Items listed in a dataset:
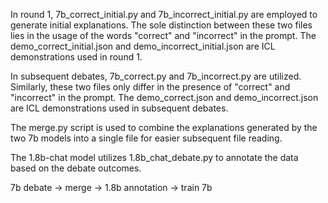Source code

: In round 1, 7b_correct_initial.py and 7b_incorrect_initial.py are employed to generate initial explanations. The sole distinction between these two files lies in the usage of the words "correct" and "incorrect" in the prompt.
The demo_correct_initial.json and demo_incorrect_initial.json are ICL demonstrations used in round 1.

In subsequent debates, 7b_correct.py and 7b_incorrect.py are utilized. Similarly, these two files only differ in the presence of "correct" and "incorrect" in the prompt.
The demo_correct.json and demo_incorrect.json are ICL demonstrations used in subsequent debates.

The merge.py script is used to combine the explanations generated by the two 7b models into a single file for easier subsequent file reading.

The 1.8b-chat model utilizes 1.8b_chat_debate.py to annotate the data based on the debate outcomes.

7b debate -> merge -> 1.8b annotation -> train 7b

ASSIGNMENT.
Make an exact copy of the records from their first line through the line containing "The demo_correct_initial.json and", both ends included, with the pictures omitted.

RESPONSE.
Source code

: In round 1, 7b_correct_initial.py and 7b_incorrect_initial.py are employed to generate initial explanations. The sole distinction between these two files lies in the usage of the words "correct" and "incorrect" in the prompt.
The demo_correct_initial.json and demo_incorrect_initial.json are ICL demonstrations used in round 1.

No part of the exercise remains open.